### TASK TO CARRY OUT
Every entry is to be returned verbatim.

*** STUDY MATERIAL ***

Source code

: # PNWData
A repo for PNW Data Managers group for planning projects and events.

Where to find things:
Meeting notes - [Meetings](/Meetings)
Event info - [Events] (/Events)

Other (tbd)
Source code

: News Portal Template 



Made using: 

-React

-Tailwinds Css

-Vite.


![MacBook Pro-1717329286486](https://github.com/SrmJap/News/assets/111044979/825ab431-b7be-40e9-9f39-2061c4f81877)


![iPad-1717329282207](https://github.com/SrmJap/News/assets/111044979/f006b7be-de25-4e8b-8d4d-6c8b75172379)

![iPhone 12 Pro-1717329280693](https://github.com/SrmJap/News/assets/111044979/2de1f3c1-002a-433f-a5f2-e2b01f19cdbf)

*** End of STUDY MATERIAL ***

### ANSWER BOX
Source code

: # PNWData
A repo for PNW Data Managers group for planning projects and events.

Where to find things:
Meeting notes - [Meetings](/Meetings)
Event info - [Events] (/Events)

Other (tbd)
Source code

: News Portal Template 



Made using: 

-React

-Tailwinds Css

-Vite.


![MacBook Pro-1717329286486](https://github.com/SrmJap/News/assets/111044979/825ab431-b7be-40e9-9f39-2061c4f81877)


![iPad-1717329282207](https://github.com/SrmJap/News/assets/111044979/f006b7be-de25-4e8b-8d4d-6c8b75172379)

![iPhone 12 Pro-1717329280693](https://github.com/SrmJap/News/assets/111044979/2de1f3c1-002a-433f-a5f2-e2b01f19cdbf)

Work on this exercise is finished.